Take a look at this story from Hollywood Reporter. A new overseas box office record for American films set in 2007; all six MPA member studios top $1 billion in foreign box office receipts. I needn't tell you at whose expense those numbers are being rung up.
A free-market type might point out that people go to see the movies that they want to see. And that is certainly true. (I, for one, have never had my finger on the pulse of the American movie-going public and I'd like to keep it that way. ) But that rather simplistic view of economics is based on the mistaken notion that there is a level playing field. In truth, the only times that local film industries thrive outside the U.S. is when national governments take a hand.

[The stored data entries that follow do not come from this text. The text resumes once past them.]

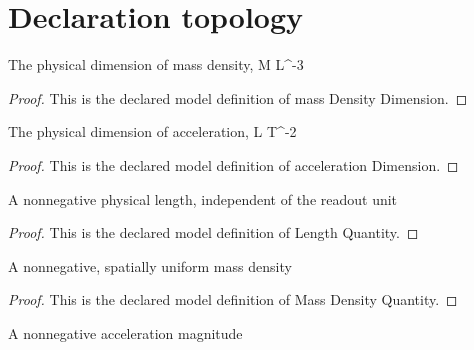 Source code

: \section{Declaration topology}
\begin{definition}
  \label{def:physics:phyx-mini-0393:phyxminiproblems-problemphyxmini0393-massdensitydimension}
  The physical dimension of mass density, M L\textasciicircum{}-3
\end{definition}
\begin{proof}
  This is the declared model definition of mass Density Dimension.
\end{proof}
\begin{definition}
  \label{def:physics:phyx-mini-0393:phyxminiproblems-problemphyxmini0393-accelerationdimension}
  The physical dimension of acceleration, L T\textasciicircum{}-2
\end{definition}
\begin{proof}
  This is the declared model definition of acceleration Dimension.
\end{proof}
\begin{definition}
  \label{def:physics:phyx-mini-0393:phyxminiproblems-problemphyxmini0393-lengthquantity}
  A nonnegative physical length, independent of the readout unit
\end{definition}
\begin{proof}
  This is the declared model definition of Length Quantity.
\end{proof}
\begin{definition}
  \label{def:physics:phyx-mini-0393:phyxminiproblems-problemphyxmini0393-massdensityquantity}
  A nonnegative, spatially uniform mass density
\end{definition}
\begin{proof}
  This is the declared model definition of Mass Density Quantity.
\end{proof}
\begin{definition}
  \label{def:physics:phyx-mini-0393:phyxminiproblems-problemphyxmini0393-accelerationquantity}
  A nonnegative acceleration magnitude
\end{definition}
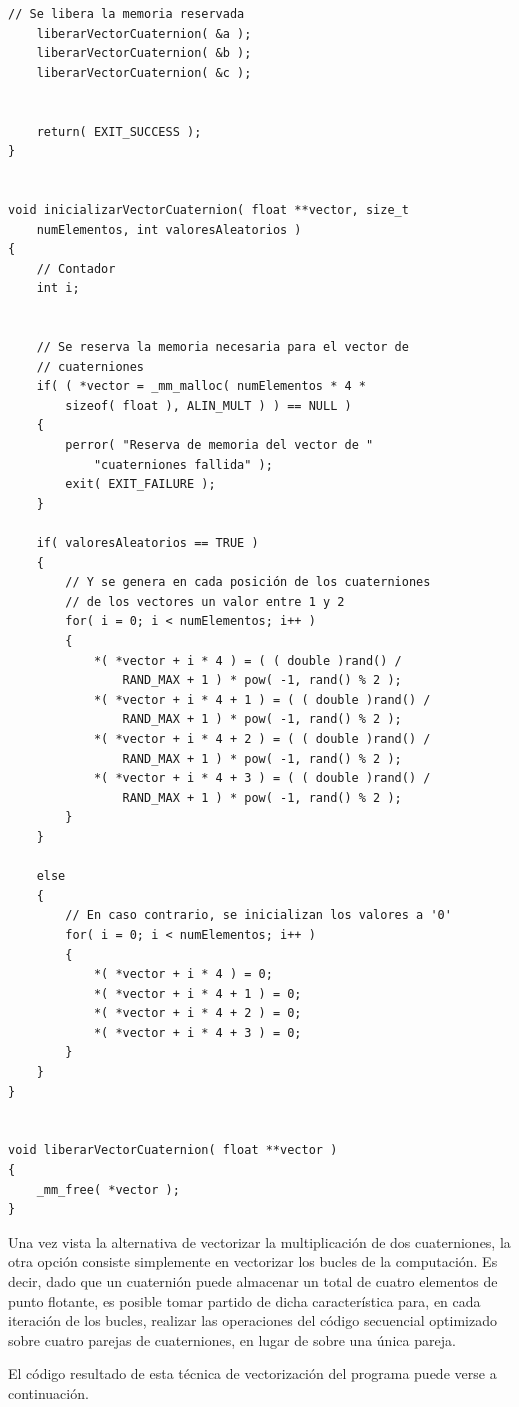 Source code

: \documentclass[conference]{IEEEtran}
\begin{document}
\begin{lstlisting}[style=CStyle, title=Código con la multiplicación vectorizada.]
    // Se libera la memoria reservada
    liberarVectorCuaternion( &a );
    liberarVectorCuaternion( &b );
    liberarVectorCuaternion( &c );


    return( EXIT_SUCCESS );
}


void inicializarVectorCuaternion( float **vector, size_t
    numElementos, int valoresAleatorios )
{
    // Contador
    int i;


    // Se reserva la memoria necesaria para el vector de
    // cuaterniones
    if( ( *vector = _mm_malloc( numElementos * 4 *
        sizeof( float ), ALIN_MULT ) ) == NULL )
    {
        perror( "Reserva de memoria del vector de "
            "cuaterniones fallida" );
        exit( EXIT_FAILURE );
    }

    if( valoresAleatorios == TRUE )
    {
        // Y se genera en cada posición de los cuaterniones
        // de los vectores un valor entre 1 y 2
        for( i = 0; i < numElementos; i++ )
        {
            *( *vector + i * 4 ) = ( ( double )rand() /
                RAND_MAX + 1 ) * pow( -1, rand() % 2 );
            *( *vector + i * 4 + 1 ) = ( ( double )rand() /
                RAND_MAX + 1 ) * pow( -1, rand() % 2 );
            *( *vector + i * 4 + 2 ) = ( ( double )rand() /
                RAND_MAX + 1 ) * pow( -1, rand() % 2 );
            *( *vector + i * 4 + 3 ) = ( ( double )rand() /
                RAND_MAX + 1 ) * pow( -1, rand() % 2 );
        }
    }

    else
    {
        // En caso contrario, se inicializan los valores a '0'
        for( i = 0; i < numElementos; i++ )
        {
            *( *vector + i * 4 ) = 0;
            *( *vector + i * 4 + 1 ) = 0;
            *( *vector + i * 4 + 2 ) = 0;
            *( *vector + i * 4 + 3 ) = 0;
        }
    }
}


void liberarVectorCuaternion( float **vector )
{
    _mm_free( *vector );
}
\end{lstlisting}

Una vez vista la alternativa de vectorizar la multiplicación de dos cuaterniones, la otra opción consiste simplemente en vectorizar los bucles de la computación. Es decir, dado que un cuaternión puede almacenar un total de cuatro elementos de punto flotante, es posible tomar partido de dicha característica para, en cada iteración de los bucles, realizar las operaciones del código secuencial optimizado sobre cuatro parejas de cuaterniones, en lugar de sobre una única pareja.

El código resultado de esta técnica de vectorización del programa puede verse a continuación.
\end{document}
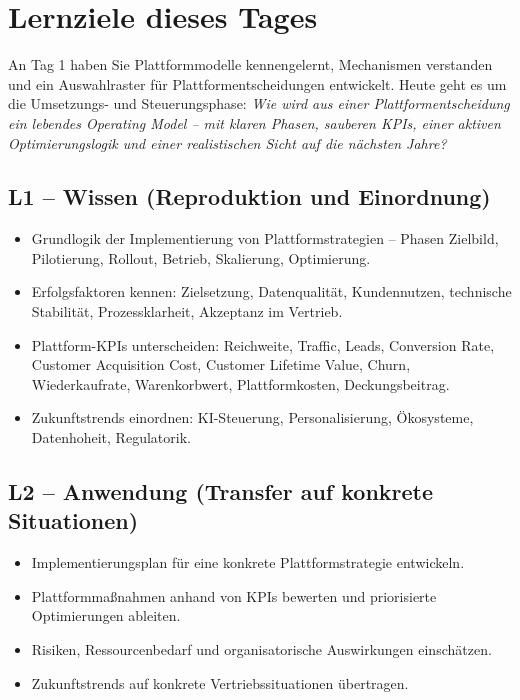 \documentclass[11pt,a4paper,oneside]{article}
\begin{document}
\section*{Lernziele dieses Tages}
\thispagestyle{plain}

\noindent An Tag 1 haben Sie Plattformmodelle kennengelernt, Mechanismen verstanden und ein Auswahlraster für Plattform­entscheidungen entwickelt. Heute geht es um die Umsetzungs- und Steuerungsphase: \emph{Wie wird aus einer Plattform­entscheidung ein lebendes Operating Model -- mit klaren Phasen, sauberen KPIs, einer aktiven Optimierungslogik und einer realistischen Sicht auf die nächsten Jahre?}

\subsection*{L1 -- Wissen (Reproduktion und Einordnung)}
\begin{itemize}
  \item Grundlogik der Implementierung von Plattformstrategien -- Phasen Zielbild, Pilotierung, Rollout, Betrieb, Skalierung, Optimierung.
  \item Erfolgsfaktoren kennen: Zielsetzung, Datenqualität, Kundennutzen, technische Stabilität, Prozessklarheit, Akzeptanz im Vertrieb.
  \item Plattform-KPIs unterscheiden: Reichweite, Traffic, Leads, Conversion Rate, Customer Acquisition Cost, Customer Lifetime Value, Churn, Wiederkaufrate, Warenkorbwert, Plattformkosten, Deckungsbeitrag.
  \item Zukunftstrends einordnen: KI-Steuerung, Personalisierung, Ökosysteme, Datenhoheit, Regulatorik.
\end{itemize}

\subsection*{L2 -- Anwendung (Transfer auf konkrete Situationen)}
\begin{itemize}
  \item Implementierungsplan für eine konkrete Plattformstrategie entwickeln.
  \item Plattformmaßnahmen anhand von KPIs bewerten und priorisierte Optimierungen ableiten.
  \item Risiken, Ressourcenbedarf und organisatorische Auswirkungen einschätzen.
  \item Zukunftstrends auf konkrete Vertriebssituationen übertragen.
\end{itemize}
\end{document}
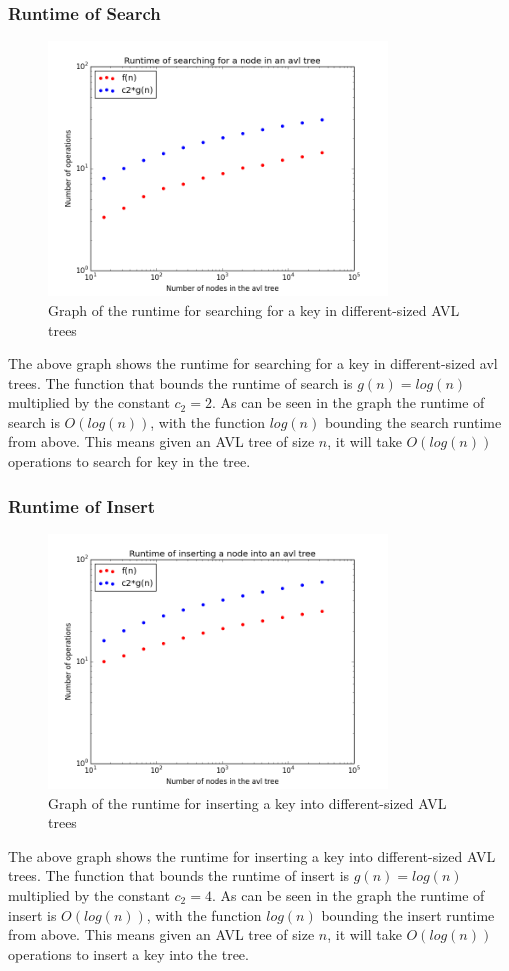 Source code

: \documentclass[12pt]{article}
\begin{document}
\subsubsection*{Runtime of Search}
\begin{figure}[h]
\caption{Graph of the runtime for searching for a key in different-sized AVL
trees}
\includegraphics[width=9cm]{search_runtime.png}
\centering
\end{figure}
\noindent
The above graph shows the runtime for searching for a key in different-sized
avl trees.
The function that bounds the runtime of search is $g(n)=log(n)$ multiplied by
the constant $c_2=2$.
As can be seen in the graph the
runtime of search is $O(log(n))$, with the function $log(n)$ bounding the
search runtime from above.  This means given an AVL tree of size $n$, it will
take $O(log(n))$ operations to search for key in the tree.

\subsubsection*{Runtime of Insert}
\begin{figure}[h]
\caption{Graph of the runtime for inserting a key into different-sized AVL
trees}
\includegraphics[width=9cm]{insert_runtime.png}
\centering
\end{figure}
\noindent
The above graph shows the runtime for inserting a key into different-sized AVL
trees.  The function that bounds the runtime of insert is $g(n)=log(n)$
multiplied by the constant $c_2=4$.  As can be seen in the graph the runtime of
insert is $O(log(n))$, with the function $log(n)$ bounding the insert runtime
from above.  This means given an AVL tree of size $n$, it will take $O(log(n))$
operations to insert a key into the tree.
\end{document}
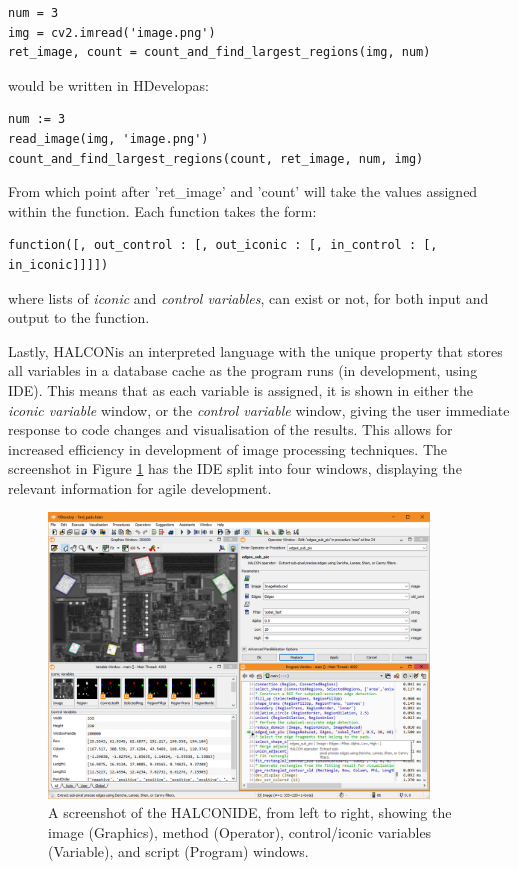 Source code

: \documentclass[fleqn,twoside,12pt]{report}
\begin{document}
\begin{lstlisting}
num = 3
img = cv2.imread('image.png')
ret_image, count = count_and_find_largest_regions(img, num)
\end{lstlisting} 

would be written in HDevelop\texttrademark as:

\begin{lstlisting}
num := 3
read_image(img, 'image.png')
count_and_find_largest_regions(count, ret_image, num, img)
\end{lstlisting} 

From which point after 'ret\_image' and 'count' will take the values assigned within the function. Each function takes the form:

\begin{lstlisting}
function([, out_control : [, out_iconic : [, in_control : [, in_iconic]]]])
\end{lstlisting} 

where lists of  \textit{iconic} and  \textit{control variables}, can exist or not, for both input and output to the function.


Lastly, HALCON\texttrademark is an interpreted language with the unique property that stores all variables in a database cache as the program runs (in development, using IDE). This means that as each variable is assigned, it is shown in either the \textit{iconic variable} window, or the \textit{control variable} window, giving the user immediate response to code changes and visualisation of the results. This allows for increased efficiency in development of image processing techniques. The screenshot in Figure \ref{fig:halcon_ide} has the IDE split into four windows, displaying the relevant information for agile development.  


\begin{figure}[h]
	\centering
	\includegraphics[width=0.9\textwidth]{halcon_ide.png}
	\caption{A screenshot of the HALCON\texttrademark IDE, from left to right, showing the image (Graphics), method (Operator), control/iconic variables (Variable), and script (Program) windows.}
	\label{fig:halcon_ide}
\end{figure} 
\end{document}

The obvious example is South Korea, whose high-flying film industry has survived because by law a theater owner has to book a certain percentage of Korean-made films. (Of course, as anyone who has had the misfortune to see any of the '30s British films called "quota quickies" can tell you, such laws can be circumvented when American companies manipulate their foreign subsidiaries for that purpose. )
The playing field isn't equal when one of the players is astronomically more powerful, better funded and more willing to spend than anyone else in the game. If you are a poker player, you know damned well that anyone who comes to a game with significantly less money than the others at the table will need a spectacular run of early luck just to survive.
We've reached the point where, to pick the most disheartening recent example, French filmmakers feel obliged to imitate the worst American examples in order to compete for the domestic audience. How else to explain the unspeakable crap turned out by Luc Besson and his subordinates? Even French box office is now dominated by American product. And when the world economy takes a nosedive, three guesses who will still be at this particular poker table. Hint: they will have little American flags in their lapels.
Thirty years ago, that might not have depressed me as much as it does now. In the 1970s, American film was still vital and exciting, a few of the old masters were still alive and the young filmmakers who were emerging looked promising. But the spectre of a world in which the dominant narrative paradigm is determined by Jerry Bruckheimer and his ilk . . . well, it doesn't bear thinking about.
The problem isn't just that American film ain't what she used to be. The problem is that even at its best -- and that would be pretty damned good -- it was never the only viable film model in the world. Artistic diversity in the medium is as important as biodiversity in the ecosystem. Unhappily, we are losing both.